**Activity**: Keeping every word and mark, copy all of the data.

**Entries supplied**:
⟨

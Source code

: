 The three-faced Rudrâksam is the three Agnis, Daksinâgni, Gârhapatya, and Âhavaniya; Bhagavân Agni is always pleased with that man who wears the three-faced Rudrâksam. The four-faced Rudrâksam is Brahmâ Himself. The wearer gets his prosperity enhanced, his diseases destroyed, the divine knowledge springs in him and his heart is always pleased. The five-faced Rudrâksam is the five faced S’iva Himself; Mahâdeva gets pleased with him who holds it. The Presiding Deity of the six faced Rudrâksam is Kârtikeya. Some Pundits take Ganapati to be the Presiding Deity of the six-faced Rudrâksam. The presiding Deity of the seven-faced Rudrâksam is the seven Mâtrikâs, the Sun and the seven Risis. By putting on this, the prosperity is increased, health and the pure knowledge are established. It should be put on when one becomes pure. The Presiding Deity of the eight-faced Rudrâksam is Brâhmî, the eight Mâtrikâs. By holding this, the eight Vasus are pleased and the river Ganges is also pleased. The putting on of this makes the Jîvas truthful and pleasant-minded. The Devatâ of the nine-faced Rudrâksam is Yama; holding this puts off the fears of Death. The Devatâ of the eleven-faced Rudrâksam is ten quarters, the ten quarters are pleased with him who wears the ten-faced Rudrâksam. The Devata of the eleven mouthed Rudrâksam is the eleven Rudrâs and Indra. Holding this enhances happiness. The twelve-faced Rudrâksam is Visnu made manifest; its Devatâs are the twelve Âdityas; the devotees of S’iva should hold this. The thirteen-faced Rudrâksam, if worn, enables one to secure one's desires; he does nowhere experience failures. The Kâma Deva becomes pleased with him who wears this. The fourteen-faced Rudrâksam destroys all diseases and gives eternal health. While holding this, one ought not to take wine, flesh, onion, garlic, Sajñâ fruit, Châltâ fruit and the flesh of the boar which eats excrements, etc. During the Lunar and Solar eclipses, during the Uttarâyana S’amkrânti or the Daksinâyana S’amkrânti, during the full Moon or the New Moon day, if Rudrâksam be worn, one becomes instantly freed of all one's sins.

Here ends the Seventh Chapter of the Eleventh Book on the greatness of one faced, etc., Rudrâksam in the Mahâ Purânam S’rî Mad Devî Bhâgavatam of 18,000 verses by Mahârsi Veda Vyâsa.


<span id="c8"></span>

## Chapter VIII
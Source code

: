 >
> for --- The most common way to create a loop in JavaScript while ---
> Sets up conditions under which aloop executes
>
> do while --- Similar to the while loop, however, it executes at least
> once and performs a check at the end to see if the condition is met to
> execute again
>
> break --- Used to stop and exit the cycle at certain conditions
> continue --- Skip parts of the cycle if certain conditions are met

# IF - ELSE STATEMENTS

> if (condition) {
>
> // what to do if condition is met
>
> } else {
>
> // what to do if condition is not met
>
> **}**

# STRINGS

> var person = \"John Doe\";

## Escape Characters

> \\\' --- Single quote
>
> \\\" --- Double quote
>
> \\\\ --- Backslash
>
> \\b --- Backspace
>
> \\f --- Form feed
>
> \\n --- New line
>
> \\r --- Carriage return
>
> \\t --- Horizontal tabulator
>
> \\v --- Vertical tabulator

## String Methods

⟩

**Solution for this task**:
Source code

: The three-faced Rudrâksam is the three Agnis, Daksinâgni, Gârhapatya, and Âhavaniya; Bhagavân Agni is always pleased with that man who wears the three-faced Rudrâksam. The four-faced Rudrâksam is Brahmâ Himself. The wearer gets his prosperity enhanced, his diseases destroyed, the divine knowledge springs in him and his heart is always pleased. The five-faced Rudrâksam is the five faced S’iva Himself; Mahâdeva gets pleased with him who holds it. The Presiding Deity of the six faced Rudrâksam is Kârtikeya. Some Pundits take Ganapati to be the Presiding Deity of the six-faced Rudrâksam. The presiding Deity of the seven-faced Rudrâksam is the seven Mâtrikâs, the Sun and the seven Risis. By putting on this, the prosperity is increased, health and the pure knowledge are established. It should be put on when one becomes pure. The Presiding Deity of the eight-faced Rudrâksam is Brâhmî, the eight Mâtrikâs. By holding this, the eight Vasus are pleased and the river Ganges is also pleased. The putting on of this makes the Jîvas truthful and pleasant-minded. The Devatâ of the nine-faced Rudrâksam is Yama; holding this puts off the fears of Death. The Devatâ of the eleven-faced Rudrâksam is ten quarters, the ten quarters are pleased with him who wears the ten-faced Rudrâksam. The Devata of the eleven mouthed Rudrâksam is the eleven Rudrâs and Indra. Holding this enhances happiness. The twelve-faced Rudrâksam is Visnu made manifest; its Devatâs are the twelve Âdityas; the devotees of S’iva should hold this. The thirteen-faced Rudrâksam, if worn, enables one to secure one's desires; he does nowhere experience failures. The Kâma Deva becomes pleased with him who wears this. The fourteen-faced Rudrâksam destroys all diseases and gives eternal health. While holding this, one ought not to take wine, flesh, onion, garlic, Sajñâ fruit, Châltâ fruit and the flesh of the boar which eats excrements, etc. During the Lunar and Solar eclipses, during the Uttarâyana S’amkrânti or the Daksinâyana S’amkrânti, during the full Moon or the New Moon day, if Rudrâksam be worn, one becomes instantly freed of all one's sins.

Here ends the Seventh Chapter of the Eleventh Book on the greatness of one faced, etc., Rudrâksam in the Mahâ Purânam S’rî Mad Devî Bhâgavatam of 18,000 verses by Mahârsi Veda Vyâsa.


<span id="c8"></span>

## Chapter VIII
Source code

: >
> for --- The most common way to create a loop in JavaScript while ---
> Sets up conditions under which aloop executes
>
> do while --- Similar to the while loop, however, it executes at least
> once and performs a check at the end to see if the condition is met to
> execute again
>
> break --- Used to stop and exit the cycle at certain conditions
> continue --- Skip parts of the cycle if certain conditions are met

# IF - ELSE STATEMENTS

> if (condition) {
>
> // what to do if condition is met
>
> } else {
>
> // what to do if condition is not met
>
> **}**

# STRINGS

> var person = \"John Doe\";

## Escape Characters

> \\\' --- Single quote
>
> \\\" --- Double quote
>
> \\\\ --- Backslash
>
> \\b --- Backspace
>
> \\f --- Form feed
>
> \\n --- New line
>
> \\r --- Carriage return
>
> \\t --- Horizontal tabulator
>
> \\v --- Vertical tabulator

## String Methods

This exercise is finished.